MİT’ten gelen listelere göre işlemler
yapılmıştır ama aceleci olunmamıştır.
Bu nedenle ‘hata’ yapılmamıştır.
İşte en son Ankara’dan gelen 11 bin
480 kişilik ‘yanlışlık’ listesinde Afyonkarahisar’da
sadece 11 tutuklunun bulunması
bu ‘ince eleyip sık dokumanın’
göstergesidir. Bu 11 kişi hakkında da iddianame
hazırlanmış değildir üstelik.
Diğer pek çok İl’lerde sadece ByLock kullanıcısı
olduğu için tutuklanan kişiler hakkında
davalar açılmış, kararlar verilmiş ve
üstelik bu kararlarda onanmıştır.
Şimdi ise bunlar hakkında o İllerde yeniden
yargılama yoluna gidilmektedir.
Bir kaç gün önce bir İl’de 16 aydır Cezaevinde
bulunan bir Ağır Ceza Reisi tahliye
edilmiştir.
Bu kişi hakkındaki tek delil ‘ByLock’ kullanıcısı
olduğudur. Tutuklanmış, hakkında dava
açılmış ve aylarca cezaevinde kalmıştır. 16 ay
sonrada bu kişi, ‘pardon’ denilerek tahliye
edilmiştir.
Afyonkarahisar’da ise böyle mağduriyetler
yaşanmamıştır.
Yani Afyonkarahisar Cumhuriyet Başsavcılığı
‘Mağdur’ yaratmamıştır.
‘Ben İddianameyi hazırlayıp gönderiyim,
dava açılsın, şüpheliler dertlerini Mahkemeye
anlatsınlar’ denilmemiştir.
8 binden fazla kişi hakkında soruşturma
yapıldığından bahsetmiştim.
Bunların büyük çoğunluğu hakkında ne takipsizlik
kararı verilmiştir, ne de beraat kararı
verilmiştir.
Her şüpheli ile ilgili iddialar, bilgiler, belgeler
teker teker incelenmiştir.
Türkiye Cumhuriyeti Devletinin gücü hissettirilmiş,
FETÖ örgütünün hainliği her şekilde
gözleri önüne serilmiştir tüm bu
şüphelilerin.
Bilenlerin bildiklerini ‘İtiraf’ ettirilmesi yoluna
gidilmiştir. Alınan ‘etkin pişmanlık’ ifadeleriyle
tüm soruşturmaların daha sağlıklı
halde yapılması sağlanmıştır. ‘Gizli’ bilgilere
ulaşılmıştır.
Afyonkarahisar Cumhuriyet Başsavcılığı
işte bu başarının altına imzasını atmıştır ve
tüm Türkiye’ye örnek olmuştur.
SAVCILIK ZORU SEÇTİ
Afyonkarahisar’da 1850 kişinin telefonlarında
ByLock proğramının yüklü olduğunu
belirtmiştim.
Bugüne kadar hakkında iddianame hazırlanan
kişi sayısı ise dokuzyüz küsur.
Yani yuvarlak rakam bin kişi.
Afyonkarahisar Cumhuriyet Başsavcılığı
FETÖ ile ilgili 15 kriter belirlemişti.
ByLock bu 15 kriterden sadece biriydi.
Bir tek kritere göre dava açmak işin en
kolay yoluydu aslında.
Ama Savcılık bu kolay yolu seçmedi.
Zoru seçti, ama mağdur yaratmadı.
Mesela tek ByLock kriterine göre diğer
İllerdeki gibi dava açsaydı...
Afyonkarahisar’da yüzlerce mağdur yaratılmış
olacaktı.
İKİ ANEKDOT
Afyonkarahisar’lı bir ailenin kızı, 14-15 yaşlarındaydı.

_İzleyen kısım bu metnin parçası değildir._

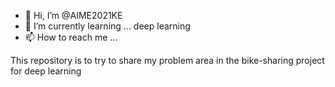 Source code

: - 👋 Hi, I’m @AIME2021KE
- 🌱 I’m currently learning ... deep learning
- 📫 How to reach me ...

<!---
AIME2021KE/AIME2021KE is a ✨ special ✨ repository because its `README.md` (this file) appears on your GitHub profile.
You can click the Preview link to take a look at your changes.
--->
This repository is to try to share my problem area in the bike-sharing project for deep learning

Telefonunda ByLock tespit edildi.
Savcı ifadesini aldı.
Serbest bıraktı.
Bugüne kadar da hakkında dava açmadı.
Bekledi, diğer tek delil ByLock olanlar gibi.
Gelen 11.480 kişilik liste içerisinde o kız çocuğunun
da adı vardı.
Hakkında takipsizlik kararı verildi önceki gün.

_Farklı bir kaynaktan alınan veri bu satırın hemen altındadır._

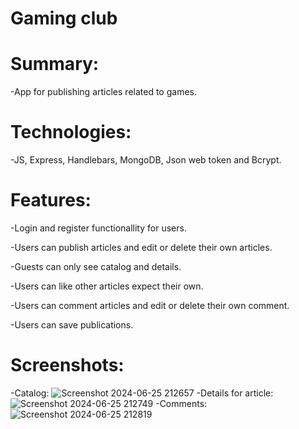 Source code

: # Gaming club

# Summary:

-App for publishing articles related to games.

# Technologies:

-JS, Express, Handlebars, MongoDB, Json web token and Bcrypt.

# Features:

-Login and register functionallity for users.

-Users can publish articles and edit or delete their own articles.

-Guests can only see catalog and details.

-Users can like other articles expect their own.

-Users can comment articles and edit or delete their own comment.

-Users can save publications.

# Screenshots:

-Catalog:
![Screenshot 2024-06-25 212657](https://github.com/Qsen02/My-programs/assets/101555544/581b3cb2-0a9c-4de8-836d-890e8260a96a)
-Details for article:
![Screenshot 2024-06-25 212749](https://github.com/Qsen02/My-programs/assets/101555544/9936f978-a58e-43a0-8e1e-62473d09d5ce)
-Comments:
![Screenshot 2024-06-25 212819](https://github.com/Qsen02/My-programs/assets/101555544/0c040c18-2ff6-4bcd-9b8d-6bcfb4b205b7)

İşin aslı ortaya çıktı. Müzik proğramı indirmek
isterken, ‘mor beyin’ kurbanı olmuştu O’da.
Savcı zaten ifadeyi aldığında işin içinde bir
şeyler olduğunu, bu kız çocuğunun örgütle,
ByLock ile bir alakasının olmadığını aylar öncesinde
anlamıştı.
Bir başkası...
Bir gariban boyacı.
7 çocuklu.
O’nun hakkında daha o liste gelmeden çok
önce ‘serbest bırakılması’ yönünde kararı vermişti
Savcılık.
O boyacının adı da çıktı 11.480 kişi içinde.
Bunlar sadece örneklerden ikisi.
Bunlara benzer yüze yakın kişi vardı.
İlgileri olmadığı kanaatine varılanlar ya Adliye’den,
ya da kısa bir tutukluluk süresinin ardından
hemen serbest bırakılıyordu.
Hakkında ByLock kullanıcısı olduğu tespiti yapılanların
aslında tutuklanmamaları, daha sonra serbest
bırakılmaları bile başlı başına sorundu ama, işte Mahmut
Bozkurt Esat’ın o sözleri hiç bir Savcının aklından,
yüreğinden çıkmıyordu.
Bir tane bile mağdur yaratmamak için kılı kırk
yarıyorlardı.
11.480 kişilik liste gelmemiş bile olsa, o 11 kişi
zaten bir kaç gün içerisinde serbest kalacaklardı.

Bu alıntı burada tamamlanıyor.